== Work order ==
Write out the data exactly, every line included.
··········
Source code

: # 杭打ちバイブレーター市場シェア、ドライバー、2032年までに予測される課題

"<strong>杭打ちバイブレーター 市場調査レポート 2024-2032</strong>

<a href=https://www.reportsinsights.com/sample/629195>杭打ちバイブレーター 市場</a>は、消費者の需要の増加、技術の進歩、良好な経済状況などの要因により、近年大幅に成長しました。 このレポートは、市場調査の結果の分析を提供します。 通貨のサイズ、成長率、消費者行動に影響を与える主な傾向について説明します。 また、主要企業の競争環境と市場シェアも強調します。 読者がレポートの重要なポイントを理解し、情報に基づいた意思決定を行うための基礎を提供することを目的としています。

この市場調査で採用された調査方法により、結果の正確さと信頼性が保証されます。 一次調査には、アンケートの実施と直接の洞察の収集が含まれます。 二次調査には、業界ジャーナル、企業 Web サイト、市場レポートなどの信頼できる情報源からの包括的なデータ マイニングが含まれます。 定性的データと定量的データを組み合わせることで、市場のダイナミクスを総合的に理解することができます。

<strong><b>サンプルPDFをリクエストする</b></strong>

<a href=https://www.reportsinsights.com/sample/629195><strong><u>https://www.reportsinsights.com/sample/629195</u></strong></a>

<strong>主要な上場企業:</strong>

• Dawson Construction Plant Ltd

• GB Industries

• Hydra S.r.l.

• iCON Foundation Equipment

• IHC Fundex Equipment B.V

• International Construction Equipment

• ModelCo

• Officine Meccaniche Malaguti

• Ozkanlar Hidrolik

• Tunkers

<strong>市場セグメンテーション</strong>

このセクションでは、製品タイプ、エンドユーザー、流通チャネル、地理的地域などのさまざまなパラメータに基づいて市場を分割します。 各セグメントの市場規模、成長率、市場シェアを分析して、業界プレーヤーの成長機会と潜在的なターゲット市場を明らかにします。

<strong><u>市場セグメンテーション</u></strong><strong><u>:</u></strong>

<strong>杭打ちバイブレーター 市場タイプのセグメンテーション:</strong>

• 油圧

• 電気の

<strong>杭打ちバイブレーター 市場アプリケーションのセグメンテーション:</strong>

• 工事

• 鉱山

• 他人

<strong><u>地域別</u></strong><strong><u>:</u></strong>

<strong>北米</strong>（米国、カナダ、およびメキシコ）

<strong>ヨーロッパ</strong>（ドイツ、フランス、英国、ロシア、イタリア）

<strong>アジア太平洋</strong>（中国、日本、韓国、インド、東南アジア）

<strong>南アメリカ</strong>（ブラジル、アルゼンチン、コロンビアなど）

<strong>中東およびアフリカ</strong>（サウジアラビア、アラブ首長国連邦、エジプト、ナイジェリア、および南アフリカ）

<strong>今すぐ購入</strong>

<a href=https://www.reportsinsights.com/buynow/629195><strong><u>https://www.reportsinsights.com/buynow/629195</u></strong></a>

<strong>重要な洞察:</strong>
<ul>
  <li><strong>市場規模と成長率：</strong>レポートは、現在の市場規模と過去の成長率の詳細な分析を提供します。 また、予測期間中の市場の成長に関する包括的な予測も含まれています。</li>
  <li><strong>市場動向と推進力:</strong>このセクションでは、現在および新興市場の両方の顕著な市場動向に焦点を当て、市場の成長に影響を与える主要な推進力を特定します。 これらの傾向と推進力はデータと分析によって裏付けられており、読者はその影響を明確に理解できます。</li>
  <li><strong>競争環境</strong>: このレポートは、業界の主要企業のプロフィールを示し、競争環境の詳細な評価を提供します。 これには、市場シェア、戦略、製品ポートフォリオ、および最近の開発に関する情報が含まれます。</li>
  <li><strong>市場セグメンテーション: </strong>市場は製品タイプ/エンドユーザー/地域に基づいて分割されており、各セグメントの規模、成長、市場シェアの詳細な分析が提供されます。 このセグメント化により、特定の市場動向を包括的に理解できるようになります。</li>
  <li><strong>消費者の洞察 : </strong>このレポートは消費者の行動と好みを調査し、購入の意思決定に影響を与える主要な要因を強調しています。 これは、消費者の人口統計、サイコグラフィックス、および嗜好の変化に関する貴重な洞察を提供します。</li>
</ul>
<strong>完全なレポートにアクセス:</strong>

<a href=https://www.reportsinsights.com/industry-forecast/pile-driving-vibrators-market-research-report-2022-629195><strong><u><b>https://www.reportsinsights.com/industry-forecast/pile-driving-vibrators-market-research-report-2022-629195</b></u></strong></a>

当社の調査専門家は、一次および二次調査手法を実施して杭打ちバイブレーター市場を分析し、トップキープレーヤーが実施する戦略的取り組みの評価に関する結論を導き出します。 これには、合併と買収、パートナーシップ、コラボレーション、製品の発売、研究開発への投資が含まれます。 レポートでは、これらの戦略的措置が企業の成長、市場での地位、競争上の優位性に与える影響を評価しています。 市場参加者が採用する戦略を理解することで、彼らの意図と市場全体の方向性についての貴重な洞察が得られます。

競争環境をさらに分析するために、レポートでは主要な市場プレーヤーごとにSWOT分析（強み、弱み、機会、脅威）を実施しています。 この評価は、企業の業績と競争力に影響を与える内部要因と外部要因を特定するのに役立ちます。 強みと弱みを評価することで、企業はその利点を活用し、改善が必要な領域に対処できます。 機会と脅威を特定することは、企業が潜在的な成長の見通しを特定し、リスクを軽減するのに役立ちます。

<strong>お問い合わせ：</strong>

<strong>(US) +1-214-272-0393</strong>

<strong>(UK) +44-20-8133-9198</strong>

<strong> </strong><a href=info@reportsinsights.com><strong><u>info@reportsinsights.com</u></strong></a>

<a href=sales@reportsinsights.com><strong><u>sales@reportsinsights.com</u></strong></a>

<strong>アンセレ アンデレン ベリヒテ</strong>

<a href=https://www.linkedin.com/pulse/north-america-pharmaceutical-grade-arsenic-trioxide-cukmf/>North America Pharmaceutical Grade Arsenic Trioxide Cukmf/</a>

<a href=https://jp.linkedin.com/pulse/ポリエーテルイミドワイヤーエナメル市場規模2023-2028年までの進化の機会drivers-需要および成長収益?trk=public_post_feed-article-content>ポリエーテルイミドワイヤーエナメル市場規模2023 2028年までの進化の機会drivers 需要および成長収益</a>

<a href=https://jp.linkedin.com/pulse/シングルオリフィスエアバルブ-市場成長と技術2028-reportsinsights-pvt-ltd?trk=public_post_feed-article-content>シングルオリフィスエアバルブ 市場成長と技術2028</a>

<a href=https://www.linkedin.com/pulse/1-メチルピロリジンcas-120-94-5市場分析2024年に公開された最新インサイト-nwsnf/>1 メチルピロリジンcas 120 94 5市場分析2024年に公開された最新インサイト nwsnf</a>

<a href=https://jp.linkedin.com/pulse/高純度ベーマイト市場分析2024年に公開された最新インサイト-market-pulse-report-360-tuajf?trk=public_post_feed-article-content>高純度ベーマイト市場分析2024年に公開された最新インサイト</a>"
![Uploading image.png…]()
··········
== Exercise answer ==
Source code

: # 杭打ちバイブレーター市場シェア、ドライバー、2032年までに予測される課題

"<strong>杭打ちバイブレーター 市場調査レポート 2024-2032</strong>

<a href=https://www.reportsinsights.com/sample/629195>杭打ちバイブレーター 市場</a>は、消費者の需要の増加、技術の進歩、良好な経済状況などの要因により、近年大幅に成長しました。 このレポートは、市場調査の結果の分析を提供します。 通貨のサイズ、成長率、消費者行動に影響を与える主な傾向について説明します。 また、主要企業の競争環境と市場シェアも強調します。 読者がレポートの重要なポイントを理解し、情報に基づいた意思決定を行うための基礎を提供することを目的としています。

この市場調査で採用された調査方法により、結果の正確さと信頼性が保証されます。 一次調査には、アンケートの実施と直接の洞察の収集が含まれます。 二次調査には、業界ジャーナル、企業 Web サイト、市場レポートなどの信頼できる情報源からの包括的なデータ マイニングが含まれます。 定性的データと定量的データを組み合わせることで、市場のダイナミクスを総合的に理解することができます。

<strong><b>サンプルPDFをリクエストする</b></strong>

<a href=https://www.reportsinsights.com/sample/629195><strong><u>https://www.reportsinsights.com/sample/629195</u></strong></a>

<strong>主要な上場企業:</strong>

• Dawson Construction Plant Ltd

• GB Industries

• Hydra S.r.l.

• iCON Foundation Equipment

• IHC Fundex Equipment B.V

• International Construction Equipment

• ModelCo

• Officine Meccaniche Malaguti

• Ozkanlar Hidrolik

• Tunkers

<strong>市場セグメンテーション</strong>

このセクションでは、製品タイプ、エンドユーザー、流通チャネル、地理的地域などのさまざまなパラメータに基づいて市場を分割します。 各セグメントの市場規模、成長率、市場シェアを分析して、業界プレーヤーの成長機会と潜在的なターゲット市場を明らかにします。

<strong><u>市場セグメンテーション</u></strong><strong><u>:</u></strong>

<strong>杭打ちバイブレーター 市場タイプのセグメンテーション:</strong>

• 油圧

• 電気の

<strong>杭打ちバイブレーター 市場アプリケーションのセグメンテーション:</strong>

• 工事

• 鉱山

• 他人

<strong><u>地域別</u></strong><strong><u>:</u></strong>

<strong>北米</strong>（米国、カナダ、およびメキシコ）

<strong>ヨーロッパ</strong>（ドイツ、フランス、英国、ロシア、イタリア）

<strong>アジア太平洋</strong>（中国、日本、韓国、インド、東南アジア）

<strong>南アメリカ</strong>（ブラジル、アルゼンチン、コロンビアなど）

<strong>中東およびアフリカ</strong>（サウジアラビア、アラブ首長国連邦、エジプト、ナイジェリア、および南アフリカ）

<strong>今すぐ購入</strong>

<a href=https://www.reportsinsights.com/buynow/629195><strong><u>https://www.reportsinsights.com/buynow/629195</u></strong></a>

<strong>重要な洞察:</strong>
<ul>
  <li><strong>市場規模と成長率：</strong>レポートは、現在の市場規模と過去の成長率の詳細な分析を提供します。 また、予測期間中の市場の成長に関する包括的な予測も含まれています。</li>
  <li><strong>市場動向と推進力:</strong>このセクションでは、現在および新興市場の両方の顕著な市場動向に焦点を当て、市場の成長に影響を与える主要な推進力を特定します。 これらの傾向と推進力はデータと分析によって裏付けられており、読者はその影響を明確に理解できます。</li>
  <li><strong>競争環境</strong>: このレポートは、業界の主要企業のプロフィールを示し、競争環境の詳細な評価を提供します。 これには、市場シェア、戦略、製品ポートフォリオ、および最近の開発に関する情報が含まれます。</li>
  <li><strong>市場セグメンテーション: </strong>市場は製品タイプ/エンドユーザー/地域に基づいて分割されており、各セグメントの規模、成長、市場シェアの詳細な分析が提供されます。 このセグメント化により、特定の市場動向を包括的に理解できるようになります。</li>
  <li><strong>消費者の洞察 : </strong>このレポートは消費者の行動と好みを調査し、購入の意思決定に影響を与える主要な要因を強調しています。 これは、消費者の人口統計、サイコグラフィックス、および嗜好の変化に関する貴重な洞察を提供します。</li>
</ul>
<strong>完全なレポートにアクセス:</strong>

<a href=https://www.reportsinsights.com/industry-forecast/pile-driving-vibrators-market-research-report-2022-629195><strong><u><b>https://www.reportsinsights.com/industry-forecast/pile-driving-vibrators-market-research-report-2022-629195</b></u></strong></a>

当社の調査専門家は、一次および二次調査手法を実施して杭打ちバイブレーター市場を分析し、トップキープレーヤーが実施する戦略的取り組みの評価に関する結論を導き出します。 これには、合併と買収、パートナーシップ、コラボレーション、製品の発売、研究開発への投資が含まれます。 レポートでは、これらの戦略的措置が企業の成長、市場での地位、競争上の優位性に与える影響を評価しています。 市場参加者が採用する戦略を理解することで、彼らの意図と市場全体の方向性についての貴重な洞察が得られます。

競争環境をさらに分析するために、レポートでは主要な市場プレーヤーごとにSWOT分析（強み、弱み、機会、脅威）を実施しています。 この評価は、企業の業績と競争力に影響を与える内部要因と外部要因を特定するのに役立ちます。 強みと弱みを評価することで、企業はその利点を活用し、改善が必要な領域に対処できます。 機会と脅威を特定することは、企業が潜在的な成長の見通しを特定し、リスクを軽減するのに役立ちます。

<strong>お問い合わせ：</strong>

<strong>(US) +1-214-272-0393</strong>

<strong>(UK) +44-20-8133-9198</strong>

<strong> </strong><a href=info@reportsinsights.com><strong><u>info@reportsinsights.com</u></strong></a>

<a href=sales@reportsinsights.com><strong><u>sales@reportsinsights.com</u></strong></a>

<strong>アンセレ アンデレン ベリヒテ</strong>

<a href=https://www.linkedin.com/pulse/north-america-pharmaceutical-grade-arsenic-trioxide-cukmf/>North America Pharmaceutical Grade Arsenic Trioxide Cukmf/</a>

<a href=https://jp.linkedin.com/pulse/ポリエーテルイミドワイヤーエナメル市場規模2023-2028年までの進化の機会drivers-需要および成長収益?trk=public_post_feed-article-content>ポリエーテルイミドワイヤーエナメル市場規模2023 2028年までの進化の機会drivers 需要および成長収益</a>

<a href=https://jp.linkedin.com/pulse/シングルオリフィスエアバルブ-市場成長と技術2028-reportsinsights-pvt-ltd?trk=public_post_feed-article-content>シングルオリフィスエアバルブ 市場成長と技術2028</a>

<a href=https://www.linkedin.com/pulse/1-メチルピロリジンcas-120-94-5市場分析2024年に公開された最新インサイト-nwsnf/>1 メチルピロリジンcas 120 94 5市場分析2024年に公開された最新インサイト nwsnf</a>

<a href=https://jp.linkedin.com/pulse/高純度ベーマイト市場分析2024年に公開された最新インサイト-market-pulse-report-360-tuajf?trk=public_post_feed-article-content>高純度ベーマイト市場分析2024年に公開された最新インサイト</a>"
![Uploading image.png…]()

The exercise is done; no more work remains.